INTERVIEWS, REVIEWS & RELATED ARTICLES
New Zealand Herald JANUARY 12, 2017 - by Karl Puschmann
BRIAN ENO: REFLECTION
The title alone is classic Eno. It's deceptively simple, yet open to many different interpretations. Like all the best art its deeper meaning is thoroughly dependent on how you choose to approach and understand it.
Is Eno suggesting the album is a reflection of himself? Or, alternatively, the listener? Is it music to reflect on? Or, perhaps, in?
The title is as oblique as one of his famed strategies. The perfect marriage of Eno's thoughtful art-school approach and more calculated academic brilliance. The question, as it so often is with Eno, has to be what does he mean?
Thankfully, if you're looking to decode the inscrutability of Reflection Eno gives you plenty of time, space and chill vibes to mull it all over. The album sees him returning to the ambient genre he pretty much invented.
This fifty-four-minute album consists of one track that's also titled Reflection, reflecting the album's name.
Despite running nearly an hour it's infinitely fascinating and much more interesting than you might think. The music slowly evolves in ebbs and flows, builds incrementally - almost unnoticeably - to climactic pinnacles of various moods and timbres before slowly stretching back out to infinity and being enveloped by its own decay, only to be replaced with softly swelling orbs of pure sound.

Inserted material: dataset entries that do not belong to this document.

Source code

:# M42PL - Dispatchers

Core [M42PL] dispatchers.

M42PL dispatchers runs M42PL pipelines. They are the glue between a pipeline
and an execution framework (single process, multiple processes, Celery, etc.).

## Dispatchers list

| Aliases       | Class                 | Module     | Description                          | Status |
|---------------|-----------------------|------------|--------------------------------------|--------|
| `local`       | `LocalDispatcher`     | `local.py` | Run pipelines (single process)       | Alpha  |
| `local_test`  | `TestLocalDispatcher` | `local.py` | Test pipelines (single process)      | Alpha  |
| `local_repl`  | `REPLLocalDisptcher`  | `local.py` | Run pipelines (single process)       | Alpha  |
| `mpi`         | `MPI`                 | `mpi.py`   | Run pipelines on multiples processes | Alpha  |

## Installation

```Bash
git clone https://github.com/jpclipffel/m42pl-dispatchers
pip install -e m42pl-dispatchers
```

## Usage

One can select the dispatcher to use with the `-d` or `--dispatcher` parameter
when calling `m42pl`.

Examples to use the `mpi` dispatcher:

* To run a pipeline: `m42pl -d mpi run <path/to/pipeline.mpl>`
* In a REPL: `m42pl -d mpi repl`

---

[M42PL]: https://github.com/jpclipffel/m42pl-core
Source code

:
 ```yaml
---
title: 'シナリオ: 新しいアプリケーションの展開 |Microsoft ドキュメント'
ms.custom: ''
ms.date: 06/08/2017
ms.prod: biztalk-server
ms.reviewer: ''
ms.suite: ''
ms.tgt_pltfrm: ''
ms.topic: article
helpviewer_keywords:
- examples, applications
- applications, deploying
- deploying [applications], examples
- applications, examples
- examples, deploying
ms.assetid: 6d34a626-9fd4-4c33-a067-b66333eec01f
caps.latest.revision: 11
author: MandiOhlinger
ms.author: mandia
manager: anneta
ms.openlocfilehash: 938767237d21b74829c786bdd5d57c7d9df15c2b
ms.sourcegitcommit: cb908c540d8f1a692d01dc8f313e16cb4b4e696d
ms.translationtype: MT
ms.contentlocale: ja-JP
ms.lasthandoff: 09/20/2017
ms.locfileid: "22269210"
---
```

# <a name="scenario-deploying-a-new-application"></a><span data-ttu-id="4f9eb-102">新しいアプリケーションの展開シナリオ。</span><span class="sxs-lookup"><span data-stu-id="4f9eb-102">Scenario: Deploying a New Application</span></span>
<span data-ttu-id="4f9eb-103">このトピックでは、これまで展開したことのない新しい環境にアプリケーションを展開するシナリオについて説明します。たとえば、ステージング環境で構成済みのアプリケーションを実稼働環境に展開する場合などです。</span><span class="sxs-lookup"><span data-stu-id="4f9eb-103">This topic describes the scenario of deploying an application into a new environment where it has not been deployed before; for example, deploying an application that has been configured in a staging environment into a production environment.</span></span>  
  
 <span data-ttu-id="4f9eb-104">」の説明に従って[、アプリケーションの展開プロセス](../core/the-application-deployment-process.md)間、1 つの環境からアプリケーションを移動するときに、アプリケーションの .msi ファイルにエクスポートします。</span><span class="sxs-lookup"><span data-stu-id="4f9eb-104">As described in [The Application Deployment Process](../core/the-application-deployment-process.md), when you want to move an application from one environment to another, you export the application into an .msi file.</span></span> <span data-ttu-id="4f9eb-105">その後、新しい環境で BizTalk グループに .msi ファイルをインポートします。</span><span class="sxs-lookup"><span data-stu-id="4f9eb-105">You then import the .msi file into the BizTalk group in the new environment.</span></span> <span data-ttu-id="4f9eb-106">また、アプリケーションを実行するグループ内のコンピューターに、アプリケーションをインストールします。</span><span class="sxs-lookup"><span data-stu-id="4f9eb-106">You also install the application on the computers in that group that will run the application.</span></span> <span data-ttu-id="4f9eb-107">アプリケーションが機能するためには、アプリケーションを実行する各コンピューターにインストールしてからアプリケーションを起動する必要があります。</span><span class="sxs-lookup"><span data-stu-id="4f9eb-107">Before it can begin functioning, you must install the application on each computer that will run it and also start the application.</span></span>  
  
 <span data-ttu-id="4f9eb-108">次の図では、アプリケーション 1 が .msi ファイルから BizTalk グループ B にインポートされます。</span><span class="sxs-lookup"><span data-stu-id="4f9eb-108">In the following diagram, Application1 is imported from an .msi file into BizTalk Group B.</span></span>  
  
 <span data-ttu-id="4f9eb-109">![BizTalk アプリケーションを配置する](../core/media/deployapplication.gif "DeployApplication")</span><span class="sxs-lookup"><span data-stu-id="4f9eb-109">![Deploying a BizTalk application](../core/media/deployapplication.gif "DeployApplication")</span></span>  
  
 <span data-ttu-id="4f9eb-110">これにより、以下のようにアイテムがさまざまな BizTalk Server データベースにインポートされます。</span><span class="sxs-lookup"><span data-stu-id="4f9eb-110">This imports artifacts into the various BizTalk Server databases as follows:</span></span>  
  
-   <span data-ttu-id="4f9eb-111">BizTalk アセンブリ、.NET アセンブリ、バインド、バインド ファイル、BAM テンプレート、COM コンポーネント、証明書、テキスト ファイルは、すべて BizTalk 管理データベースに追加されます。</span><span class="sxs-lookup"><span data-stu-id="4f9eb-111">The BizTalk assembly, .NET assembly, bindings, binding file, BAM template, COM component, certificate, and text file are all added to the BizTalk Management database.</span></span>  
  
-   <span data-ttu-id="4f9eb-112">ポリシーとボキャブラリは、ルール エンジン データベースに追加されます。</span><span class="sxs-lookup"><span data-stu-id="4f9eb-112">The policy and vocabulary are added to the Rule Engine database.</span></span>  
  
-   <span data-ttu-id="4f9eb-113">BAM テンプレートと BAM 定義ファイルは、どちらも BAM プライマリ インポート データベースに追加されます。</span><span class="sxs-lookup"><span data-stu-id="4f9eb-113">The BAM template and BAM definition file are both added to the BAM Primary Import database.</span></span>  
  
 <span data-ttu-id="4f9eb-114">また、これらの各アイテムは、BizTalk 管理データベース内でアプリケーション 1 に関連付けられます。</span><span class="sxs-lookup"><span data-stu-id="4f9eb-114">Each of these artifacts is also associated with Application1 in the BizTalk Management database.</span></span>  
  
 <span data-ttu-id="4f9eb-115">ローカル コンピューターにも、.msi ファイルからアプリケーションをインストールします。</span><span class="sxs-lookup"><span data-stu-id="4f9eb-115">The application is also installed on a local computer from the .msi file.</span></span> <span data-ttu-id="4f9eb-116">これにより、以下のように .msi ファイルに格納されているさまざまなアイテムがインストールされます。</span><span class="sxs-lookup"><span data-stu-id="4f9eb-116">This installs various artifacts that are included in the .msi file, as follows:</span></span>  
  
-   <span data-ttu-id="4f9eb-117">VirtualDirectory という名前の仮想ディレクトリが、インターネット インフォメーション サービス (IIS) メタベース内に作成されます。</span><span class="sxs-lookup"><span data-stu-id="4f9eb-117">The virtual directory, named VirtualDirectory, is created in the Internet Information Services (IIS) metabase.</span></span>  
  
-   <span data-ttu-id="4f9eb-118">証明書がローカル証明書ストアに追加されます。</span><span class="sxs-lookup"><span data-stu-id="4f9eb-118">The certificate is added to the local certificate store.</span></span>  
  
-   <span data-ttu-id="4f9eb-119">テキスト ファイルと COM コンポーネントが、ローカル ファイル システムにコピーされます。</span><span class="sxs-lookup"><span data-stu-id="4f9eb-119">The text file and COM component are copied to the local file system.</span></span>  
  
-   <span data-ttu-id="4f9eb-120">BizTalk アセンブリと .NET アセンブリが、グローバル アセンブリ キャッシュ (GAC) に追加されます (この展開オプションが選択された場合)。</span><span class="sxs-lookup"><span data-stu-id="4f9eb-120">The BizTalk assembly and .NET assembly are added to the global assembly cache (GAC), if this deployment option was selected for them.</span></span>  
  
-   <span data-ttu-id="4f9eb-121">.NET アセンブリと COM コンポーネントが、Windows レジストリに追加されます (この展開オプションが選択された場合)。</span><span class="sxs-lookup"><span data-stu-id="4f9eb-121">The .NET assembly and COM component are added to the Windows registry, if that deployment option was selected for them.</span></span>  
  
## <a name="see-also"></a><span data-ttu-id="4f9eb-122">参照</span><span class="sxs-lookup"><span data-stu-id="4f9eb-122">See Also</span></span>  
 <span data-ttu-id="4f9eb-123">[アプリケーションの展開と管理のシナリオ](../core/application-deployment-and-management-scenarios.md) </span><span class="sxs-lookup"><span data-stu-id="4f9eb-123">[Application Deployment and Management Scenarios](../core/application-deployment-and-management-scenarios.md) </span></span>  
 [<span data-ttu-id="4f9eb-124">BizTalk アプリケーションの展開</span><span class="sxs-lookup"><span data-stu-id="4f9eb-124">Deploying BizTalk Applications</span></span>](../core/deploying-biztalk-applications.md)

Eno has the ability to coax warm, calming tones out of his synthesizers and computers that no one else can really get close to. Long time listeners will recognise that soothing rush of tranquility that certain sounds of his generate in your brain.
Of course, and this may surprise people unfamiliar with ambient, it's not all hippy-dippy bullshit. Eno's always explored unease (see 1982's Ambient 4: On Land which gets agitatingly ominous at points), and Reflection is no different.
Here he masterfully shifts gears on you, the atmosphere changing without notice, as a vaguely sinister and unsettling sense of unease washes over you before it too is washed away under the returning calm.
Eno, of course, is the master of this stuff. As the title suggests, the music here reflects what you project onto it. It blends seamlessly into the background if you're busy but also proves to be a rewarding and compelling listen when given your full attention.